Je dois en faire en plus a cause de mon sexe, je te jure, cest dommage et quand j’en parle on me dit d’arrêter, d’en faire tout un fromage

Ici ça rap tout court, on ne fait pas de rap feminin (yeah)

Principalement elle appartient au collectif des rappeuses, mais ne veut pas être diminuée dans la scène du rap français, parmi ses collègues masculins. Ainsi la question se pose si cette catégorisation supplémentaire de rap féminin est vraiment nécessaire.

Tous les jours, je pense chèque
Tous les jours, je trime
Les rageux en chien depuis que je brille
On n’est pas les mêmes, on n’aura pas la même vie
On n’est pas les mêmes, on n’aura pas la même vie

Je dois en faire en plus à cause de mon sexe, je te jure, c’est dommage
Et quand j’en parle on m’dit d’arrêter, d’en faire tout un fromage

C’est vous les pros, logiquement j’ai pas besoin d’vous faire un dessin

Ici ça rap tout court , on ne fait pas de rap féminin (Yeah)

Le refrain est puissant et interprété par Vicky R dans sa capacité de femme d’affaires et peut etre compris comme une motivation pour le capital économique, normalement connu dans le rôle masculin du rappeur gangster. Ensuite, l’anaphore tous les jours souligne l’intersectionnalité à laquelle la rappeuse est confrontée quotidiennement, en séparant clairement son expérience de celle de ses collègues masculins.

N’aime pas les flocos, demande à Dada et Juiice

On n’a pas les mêmes chances, c’est pour ça qu’on pousse

Notamment, cette partie est pertinente du point de vue intersectionnel car les rappeuses Dada et Juuice partagent le même genre que Vicky R et sont toutes les trois des femmes noires françaises. La phrase finale on n’a pas les mêmes chances, c’est pour ça qu’on pousse peut être ici, contrairement au refrain, une différenciation par rapport aux collègues rappeuses et une reconnaissance supplémentaire aux rappeuses noires.

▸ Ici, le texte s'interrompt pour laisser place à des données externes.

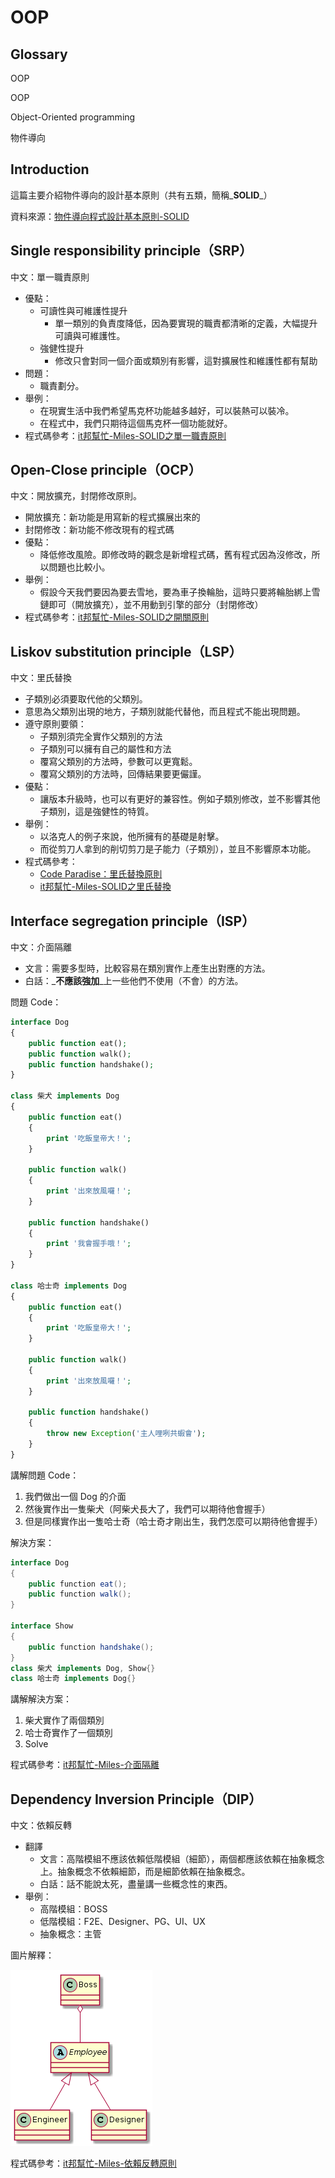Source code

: # OOP

## Glossary

OOP

OOP

Object-Oriented programming

物件導向

## Introduction

這篇主要介紹物件導向的設計基本原則（共有五類，簡稱_**SOLID**_）

資料來源：[物件導向程式設計基本原則-SOLID](https://skyyen999.gitbooks.io/-study-design-pattern-in-java/content/oodPrinciple.html)

## Single responsibility principle（SRP）

中文：單一職責原則

* 優點： 
  * 可讀性與可維護性提升 
    * 單一類別的負責度降低，因為要實現的職責都清晰的定義，大幅提升可讀與可維護性。 
  * 強健性提升 
    * 修改只會對同一個介面或類別有影響，這對擴展性和維護性都有幫助 
* 問題： 
  * 職責劃分。 
* 舉例： 
  * 在現實生活中我們希望馬克杯功能越多越好，可以裝熱可以裝冷。 
  * 在程式中，我們只期待這個馬克杯一個功能就好。 
* 程式碼參考：[it邦幫忙-Miles-SOLID之單一職責原則](https://ithelp.ithome.com.tw/articles/10191955)

## Open-Close principle（OCP）

中文：開放擴充，封閉修改原則。

* 開放擴充：新功能是用寫新的程式擴展出來的 
* 封閉修改：新功能不修改現有的程式碼 
* 優點： 
  * 降低修改風險。即修改時的觀念是新增程式碼，舊有程式因為沒修改，所以問題也比較小。 
* 舉例： 
  * 假設今天我們要因為要去雪地，要為車子換輪胎，這時只要將輪胎綁上雪鏈即可（開放擴充），並不用動到引擎的部分（封閉修改） 
* 程式碼參考：[it邦幫忙-Miles-SOLID之開關原則](https://ithelp.ithome.com.tw/articles/10192105)

## Liskov substitution principle（LSP）

中文：里氏替換

* 子類別必須要取代他的父類別。 
* 意思為父類別出現的地方，子類別就能代替他，而且程式不能出現問題。 
* 遵守原則要領： 
  * 子類別須完全實作父類別的方法 
  * 子類別可以擁有自己的屬性和方法 
  * 覆寫父類別的方法時，參數可以更寬鬆。 
  * 覆寫父類別的方法時，回傳結果要更儼謹。 
* 優點： 
  * 讓版本升級時，也可以有更好的兼容性。例如子類別修改，並不影響其他子類別，這是強健性的特質。 
* 舉例： 
  * 以洛克人的例子來說，他所擁有的基礎是射擊。 
  * 而從剪刀人拿到的削切剪刀是子能力（子類別），並且不影響原本功能。 
* 程式碼參考： 
  * [Code Paradise：里氏替換原則](http://glj8989332.blogspot.com/2018/03/design-pattern-liskov-substitution.html) 
  * [it邦幫忙-Miles-SOLID之里氏替換](https://ithelp.ithome.com.tw/articles/10192317)

## Interface segregation principle（ISP）

中文：介面隔離

* 文言：需要多型時，比較容易在類別實作上產生出對應的方法。 
* 白話：_**不應該強加**_上一些他們不使用（不會）的方法。

問題 Code：

```php
interface Dog
{
    public function eat();
    public function walk();
    public function handshake();
}

class 柴犬 implements Dog
{
    public function eat()
    {
        print '吃飯皇帝大！';
    }
    
    public function walk()
    {
        print '出來放風囉！';
    }
    
    public function handshake()
    {
        print '我會握手哦！';
    }
}

class 哈士奇 implements Dog
{
    public function eat()
    {
        print '吃飯皇帝大！';
    }
    
    public function walk()
    {
        print '出來放風囉！';
    }
    
    public function handshake()
    {
        throw new Exception('主人哩咧共蝦會');
    }
}
```

講解問題 Code：

1. 我們做出一個 Dog 的介面 
2. 然後實作出一隻柴犬（阿柴犬長大了，我們可以期待他會握手） 
3. 但是同樣實作出一隻哈士奇（哈士奇才剛出生，我們怎麼可以期待他會握手） 

解決方案：

```java
interface Dog
{
    public function eat();
    public function walk();
}

interface Show
{
    public function handshake();   
}
class 柴犬 implements Dog, Show{}
class 哈士奇 implements Dog{}
```

講解解決方案：

1. 柴犬實作了兩個類別 
2. 哈士奇實作了一個類別 
3. Solve

程式碼參考：[it邦幫忙-Miles-介面隔離](https://ithelp.ithome.com.tw/articles/10192464)

## Dependency Inversion Principle（DIP）

中文：依賴反轉

* 翻譯 
  * 文言：高階模組不應該依賴低階模組（細節），兩個都應該依賴在抽象概念上。抽象概念不依賴細節，而是細節依賴在抽象概念。 
  * 白話：話不能說太死，盡量講一些概念性的東西。 
* 舉例： 
  * 高階模組：BOSS 
  * 低階模組：F2E、Designer、PG、UI、UX 
  * 抽象概念：主管 

圖片解釋：

![](../.gitbook/assets/sowkiimgastdunbeiimkld3abow6cbtpqzfpkbebe5onrebcz3mwrp6fkagecrb4mjmt82u_czml2wh98lzn5o42oozor824eiof.png)

程式碼參考：[it邦幫忙-Miles-依賴反轉原則](https://ithelp.ithome.com.tw/articles/10192844)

Finalement, Vicky R et sa chanson offrent une critique et une mise en valeur de son rôle de femme dans le monde du rap ainsi qu’une revendication pour l’inclusion et l’égalité des genres, où elles représentent des femmes fortes, des femmes d’affaires, en differents facettes.

Encore marginal il y a 40 ans, le rap est aujourd’hui écouté par un Français sur trois et 80% des moins de 25 ans. Ainsi, aujourd’ hui, le rap se trouve à la tête du capital économique musical, sans forcément attendre la reconnaissance de la majorité.

Dans mon analyse, les trois rappeurs et la rappeuse se sont engagé.e.s en faveur d’un ou plusieurs groupes minoritaires en France, en se mêlant à l’esthétique ou en protestation directe. Ainsi, le rap français comme instrument de protestation est plutôt considéré comme un moyen d’engagement, sous différentes formes et styles. Essentiellement, il fait des marginaux la norme, avec une conscience collective dans un mouvement d’empouvoirement.

Enfin, je voulais représenter le potentiel académique du rap français et promouvoir l’intersectionnalité, encore peu appliquée dans le domaine des études culturelles en France, comme premier pas vers la mise en évidence académique des minorités en France sur plusieurs nuances, et spécialement le collectif des femmes dans le rap français.